Trump administration to unlock hundreds of millions for UN peacekeeping

For much of the past year, Russell Vought, the director of the White House Office of Management and Budget, has derided United Nations peacekeeping as a wasteful and unworthy boondoggle. That culminated in his release of a 2026 budget proposal that eliminated all funding in a State Department account that funds operations of the Nobel Prize-winning blue helmets.

But in recent weeks, Vought and Secretary of State Marco Rubio have signed off on the provision of some $400 million to help underwrite the costs of peacekeeping missions in Lebanon and the Democratic Republic of Congo, according to a New York-based official familiar with the situation. The U.S., meanwhile, has agreed to pay its share of the costs of standing up and running a 5,500-strong Gang Suppression Force in Haiti, an operation that is expected to cost several hundred million dollars to run each year.

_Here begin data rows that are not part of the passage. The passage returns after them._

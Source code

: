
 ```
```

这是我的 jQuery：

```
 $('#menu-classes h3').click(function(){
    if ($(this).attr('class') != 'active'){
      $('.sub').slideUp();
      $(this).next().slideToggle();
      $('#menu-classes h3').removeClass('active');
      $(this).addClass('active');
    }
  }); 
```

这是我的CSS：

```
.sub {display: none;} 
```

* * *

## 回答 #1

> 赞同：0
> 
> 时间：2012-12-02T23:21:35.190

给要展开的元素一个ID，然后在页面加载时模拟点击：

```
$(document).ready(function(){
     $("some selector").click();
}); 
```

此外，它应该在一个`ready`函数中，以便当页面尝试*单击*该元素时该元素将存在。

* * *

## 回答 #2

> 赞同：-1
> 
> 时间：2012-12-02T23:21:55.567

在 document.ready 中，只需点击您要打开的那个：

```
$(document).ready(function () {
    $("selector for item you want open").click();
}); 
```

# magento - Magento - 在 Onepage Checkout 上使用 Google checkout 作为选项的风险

It remains unclear exactly how much the Haiti mission will cost, but a previous proposal to set up a U.N. logistical hub for a Kenyan-led police force in Haiti of half the size was estimated at $300 million, according to a U.N. source. In the end, that mission only attracted about 1,000 uniformed personnel. But one thing is becoming increasingly clear, according to U.N. observers: The White House is seeking to exert more control over which U.N. peacekeeping missions get U.S. funding, and which don’t.